HARLINGEN, Texas (KVEO) – Popular movies and TV series featuring dogs tend to affect the popularity of those breeds, but the American Kennel Club is reminding people to always research before getting a new pet.
The American Kennel Club (AKC) is an organization that keeps a registry of purebred dogs in the U.S.
If you see it, you like it, and you want it, you may want to do some research before you go get it.
While it is not the intention of TV show or movie makers to cause a surge in popularity for a featured animal, it’s often the case.
For example, after the movie “Finding Nemo” premiered in 2003, clownfish became a fish tank favorite. The demand increased so much that conservationists became concerned about the species’ numbers out in the wild.
This led to the creation of sustainable breeding initiatives to make sure that the fish did not disappear in the Great Barrier Reef, where they come from.
Brandi Hunter with AKC said this happens quite often with dogs, but does not anticipate a huge spike in Dalmatian demand following the new “Cruella” movie.
“We do generally see an uptick when there is a dog featured in a very popular movie,” said Hunter. “Especially if it’s a children’s movie or a wildly popular family-style movie.”
Hunter recalls a spike in registered labrador retrievers after the 2008 movie “Marley and Me.”
Huskies had a demand increase thanks to the popular HBO series “Game of Thrones” because of they are the dog breed with most physical similarities with wolves, according to Hunter.
The 2021 prequel “Cruella” premiered May 28, but Hunter said they do not anticipate an increase in dalmatian registrations because the film is geared more towards adults than children.
Regardless, if you are looking for a Dalmation through a reputable breeder, do not expect to get one right away.
“Generally responsible breeders are not really driven by demand, they’re driven by breeding responsible litters and making sure the dogs are coming out the healthiest. What does happen is that breeder waitlists get very long if it’s a particular breed that people want,” said Hunter.
Most importantly, when considering adopting any dog breed, it’d best to look into whether that dog will fit your type of lifestyle and if you can provide for its specific needs.
A social media post gained traction this week after making the same point.
“Please, please, please, don’t rush out and buy a Dalmatian after watching ‘Cruella’ [or] rewatching ‘101 Dalmatians.’ Don’t let your friends or family members impulse buy one, either.

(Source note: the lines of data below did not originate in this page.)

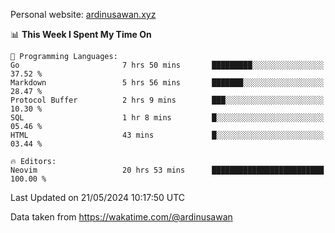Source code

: Personal website: [ardinusawan.xyz](https://ardinusawan.xyz)

<!--START_SECTION:waka-->
📊 **This Week I Spent My Time On** 

```text
💬 Programming Languages: 
Go                       7 hrs 50 mins       █████████░░░░░░░░░░░░░░░░   37.52 % 
Markdown                 5 hrs 56 mins       ███████░░░░░░░░░░░░░░░░░░   28.47 % 
Protocol Buffer          2 hrs 9 mins        ███░░░░░░░░░░░░░░░░░░░░░░   10.30 % 
SQL                      1 hr 8 mins         █░░░░░░░░░░░░░░░░░░░░░░░░   05.46 % 
HTML                     43 mins             █░░░░░░░░░░░░░░░░░░░░░░░░   03.44 % 

🔥 Editors: 
Neovim                   20 hrs 53 mins      █████████████████████████   100.00 % 
```


 Last Updated on 21/05/2024 10:17:50 UTC
<!--END_SECTION:waka-->
Data taken from https://wakatime.com/@ardinusawan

Do your research before bringing one home! They’re wonderful dogs but they are definitely not a good fit for everyone,” wrote the author of the post.
The AKC provides resources for education on dog breeds, training, and more on their website.
Local animal shelters also offer a variety of dogs in need of homes.
“We always advocate at the AKC that though it may be cute and cuddly on screen or on Instagram or on TV, you should definitely do your research first and make sure that that breed is conducive to your lifestyle,” Hunter said.
Editor’s note: It was originally reported that golden retrievers saw a spike in popularity after the movie Marley and Me, however, it was the labrador retrievers that saw the spike. The story has been updated with the correction.